[[ EXERCISE DATA open ]]

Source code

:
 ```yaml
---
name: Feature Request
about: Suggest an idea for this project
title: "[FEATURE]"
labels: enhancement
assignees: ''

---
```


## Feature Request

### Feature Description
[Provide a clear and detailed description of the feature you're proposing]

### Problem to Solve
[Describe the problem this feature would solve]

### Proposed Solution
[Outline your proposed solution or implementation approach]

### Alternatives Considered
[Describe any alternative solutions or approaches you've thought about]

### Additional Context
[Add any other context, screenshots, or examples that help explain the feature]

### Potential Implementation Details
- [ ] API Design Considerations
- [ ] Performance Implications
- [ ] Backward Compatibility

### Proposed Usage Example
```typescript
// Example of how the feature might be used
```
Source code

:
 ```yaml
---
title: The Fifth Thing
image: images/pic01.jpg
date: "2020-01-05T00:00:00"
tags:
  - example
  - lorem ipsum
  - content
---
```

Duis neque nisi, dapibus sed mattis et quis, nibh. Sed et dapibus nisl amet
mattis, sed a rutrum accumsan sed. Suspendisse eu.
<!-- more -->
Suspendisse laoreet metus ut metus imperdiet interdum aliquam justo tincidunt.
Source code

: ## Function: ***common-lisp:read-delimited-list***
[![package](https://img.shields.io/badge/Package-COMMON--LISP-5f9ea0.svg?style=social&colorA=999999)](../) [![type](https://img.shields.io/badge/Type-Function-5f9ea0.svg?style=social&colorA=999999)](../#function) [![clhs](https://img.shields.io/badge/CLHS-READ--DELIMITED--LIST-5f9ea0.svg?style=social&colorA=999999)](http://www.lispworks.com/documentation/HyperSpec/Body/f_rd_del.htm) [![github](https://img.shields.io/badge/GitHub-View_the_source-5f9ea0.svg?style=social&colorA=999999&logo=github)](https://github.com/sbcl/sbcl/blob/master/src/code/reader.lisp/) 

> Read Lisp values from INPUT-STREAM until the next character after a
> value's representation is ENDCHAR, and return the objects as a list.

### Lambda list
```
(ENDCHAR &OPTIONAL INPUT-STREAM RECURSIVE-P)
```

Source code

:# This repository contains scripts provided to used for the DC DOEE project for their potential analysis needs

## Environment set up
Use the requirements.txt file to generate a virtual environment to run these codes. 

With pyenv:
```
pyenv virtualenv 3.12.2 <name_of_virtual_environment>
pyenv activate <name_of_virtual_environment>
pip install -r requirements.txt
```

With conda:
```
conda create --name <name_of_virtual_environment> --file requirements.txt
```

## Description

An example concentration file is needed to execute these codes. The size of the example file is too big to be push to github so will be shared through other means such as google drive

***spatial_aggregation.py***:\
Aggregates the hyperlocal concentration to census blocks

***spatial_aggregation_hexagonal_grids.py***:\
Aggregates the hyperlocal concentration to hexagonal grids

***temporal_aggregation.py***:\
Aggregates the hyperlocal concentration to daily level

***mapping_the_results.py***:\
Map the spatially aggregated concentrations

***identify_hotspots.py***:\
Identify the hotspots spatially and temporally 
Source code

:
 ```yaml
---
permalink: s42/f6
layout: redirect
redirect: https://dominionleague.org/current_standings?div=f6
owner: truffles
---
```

[[ EXERCISE DATA closed ]]
[[ EXERCISE DATA open ]]

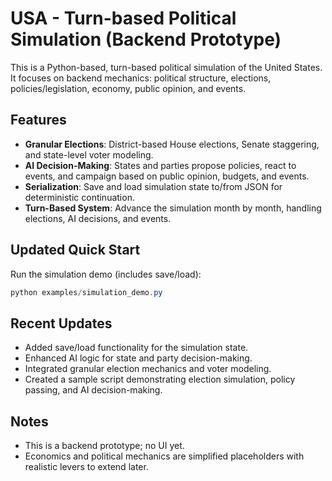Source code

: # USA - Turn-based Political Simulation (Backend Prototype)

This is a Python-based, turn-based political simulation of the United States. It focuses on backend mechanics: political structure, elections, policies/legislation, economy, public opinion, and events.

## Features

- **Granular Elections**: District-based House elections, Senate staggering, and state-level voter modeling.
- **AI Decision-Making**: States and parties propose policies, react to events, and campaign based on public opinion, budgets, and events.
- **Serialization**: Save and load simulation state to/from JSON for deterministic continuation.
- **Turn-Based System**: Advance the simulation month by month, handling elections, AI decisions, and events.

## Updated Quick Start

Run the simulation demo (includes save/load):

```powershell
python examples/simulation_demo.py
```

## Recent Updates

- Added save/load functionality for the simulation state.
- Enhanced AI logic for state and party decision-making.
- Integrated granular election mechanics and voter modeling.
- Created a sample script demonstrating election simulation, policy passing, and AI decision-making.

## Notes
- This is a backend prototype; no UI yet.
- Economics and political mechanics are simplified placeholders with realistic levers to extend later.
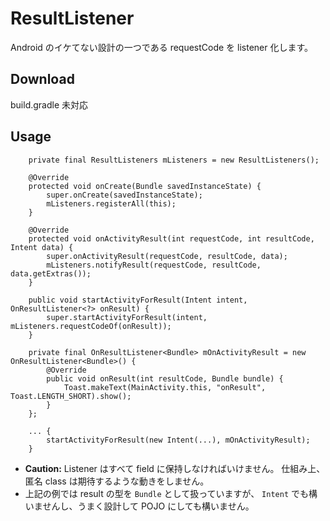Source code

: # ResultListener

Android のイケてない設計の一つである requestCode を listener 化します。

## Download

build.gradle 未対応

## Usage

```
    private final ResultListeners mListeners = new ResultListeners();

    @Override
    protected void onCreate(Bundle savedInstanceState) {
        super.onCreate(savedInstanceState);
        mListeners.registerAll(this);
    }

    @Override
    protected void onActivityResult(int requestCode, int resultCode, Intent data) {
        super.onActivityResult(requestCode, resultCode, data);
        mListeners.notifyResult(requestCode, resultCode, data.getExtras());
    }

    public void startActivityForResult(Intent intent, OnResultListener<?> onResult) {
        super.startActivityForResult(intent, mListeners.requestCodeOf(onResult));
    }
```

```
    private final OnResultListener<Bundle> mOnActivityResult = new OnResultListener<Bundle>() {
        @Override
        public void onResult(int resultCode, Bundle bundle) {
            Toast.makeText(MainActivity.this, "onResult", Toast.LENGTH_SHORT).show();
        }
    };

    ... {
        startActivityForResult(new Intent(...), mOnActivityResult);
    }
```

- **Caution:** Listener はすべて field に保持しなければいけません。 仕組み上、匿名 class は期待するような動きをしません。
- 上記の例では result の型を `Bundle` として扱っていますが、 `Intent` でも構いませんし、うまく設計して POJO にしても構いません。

[[ EXERCISE DATA closed ]]
[[ EXERCISE DATA open ]]

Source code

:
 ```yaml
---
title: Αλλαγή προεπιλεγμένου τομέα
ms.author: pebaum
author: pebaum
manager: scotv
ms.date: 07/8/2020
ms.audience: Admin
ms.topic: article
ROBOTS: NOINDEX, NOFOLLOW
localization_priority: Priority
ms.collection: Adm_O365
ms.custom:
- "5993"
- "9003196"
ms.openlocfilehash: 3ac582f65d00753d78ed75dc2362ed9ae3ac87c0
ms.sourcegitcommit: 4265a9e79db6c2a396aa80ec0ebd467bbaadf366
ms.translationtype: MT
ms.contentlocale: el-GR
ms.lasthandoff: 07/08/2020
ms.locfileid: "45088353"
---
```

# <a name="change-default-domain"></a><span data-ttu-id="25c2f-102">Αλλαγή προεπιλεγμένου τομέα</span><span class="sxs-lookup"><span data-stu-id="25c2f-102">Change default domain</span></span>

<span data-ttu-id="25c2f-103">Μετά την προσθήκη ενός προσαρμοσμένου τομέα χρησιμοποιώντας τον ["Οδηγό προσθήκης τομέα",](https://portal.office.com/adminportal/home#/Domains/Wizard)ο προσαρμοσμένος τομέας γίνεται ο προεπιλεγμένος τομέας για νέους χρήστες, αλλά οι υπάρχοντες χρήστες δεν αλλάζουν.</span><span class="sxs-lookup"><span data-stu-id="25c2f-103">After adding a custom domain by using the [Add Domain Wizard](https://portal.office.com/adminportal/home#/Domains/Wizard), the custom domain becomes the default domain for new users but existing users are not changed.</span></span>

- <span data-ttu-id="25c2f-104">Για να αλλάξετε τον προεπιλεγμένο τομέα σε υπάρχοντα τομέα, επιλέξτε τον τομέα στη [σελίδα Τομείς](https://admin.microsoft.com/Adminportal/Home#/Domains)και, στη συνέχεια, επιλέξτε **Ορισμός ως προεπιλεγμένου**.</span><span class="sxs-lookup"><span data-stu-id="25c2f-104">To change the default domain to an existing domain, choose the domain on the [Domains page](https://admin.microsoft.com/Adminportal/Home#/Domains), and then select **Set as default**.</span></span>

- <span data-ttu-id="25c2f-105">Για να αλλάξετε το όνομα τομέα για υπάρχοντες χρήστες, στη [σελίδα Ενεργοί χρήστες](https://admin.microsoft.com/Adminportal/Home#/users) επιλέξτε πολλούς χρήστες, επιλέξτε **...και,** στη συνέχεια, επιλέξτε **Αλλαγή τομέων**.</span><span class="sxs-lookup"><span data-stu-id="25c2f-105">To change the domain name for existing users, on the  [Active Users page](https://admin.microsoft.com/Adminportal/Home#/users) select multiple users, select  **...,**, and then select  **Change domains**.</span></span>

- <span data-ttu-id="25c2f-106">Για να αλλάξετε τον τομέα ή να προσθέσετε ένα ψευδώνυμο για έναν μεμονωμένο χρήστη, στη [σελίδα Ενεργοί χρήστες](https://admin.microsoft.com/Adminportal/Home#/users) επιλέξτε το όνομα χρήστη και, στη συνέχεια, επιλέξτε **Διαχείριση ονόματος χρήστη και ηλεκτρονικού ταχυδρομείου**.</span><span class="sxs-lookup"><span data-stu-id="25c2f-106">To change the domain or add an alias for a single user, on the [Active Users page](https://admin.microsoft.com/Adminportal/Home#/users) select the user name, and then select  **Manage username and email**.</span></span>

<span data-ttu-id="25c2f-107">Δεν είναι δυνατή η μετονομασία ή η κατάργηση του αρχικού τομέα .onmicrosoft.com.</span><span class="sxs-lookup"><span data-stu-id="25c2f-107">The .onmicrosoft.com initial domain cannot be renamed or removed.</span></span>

[[ EXERCISE DATA closed ]]

[ASSIGNMENT] Look above for the line with "## Recent Updates"; retype exactly that line, every line after it up to the line with "- Created a", and that line too, nothing else.

[ANSWER SPACE]
## Recent Updates

- Added save/load functionality for the simulation state.
- Enhanced AI logic for state and party decision-making.
- Integrated granular election mechanics and voter modeling.
- Created a sample script demonstrating election simulation, policy passing, and AI decision-making.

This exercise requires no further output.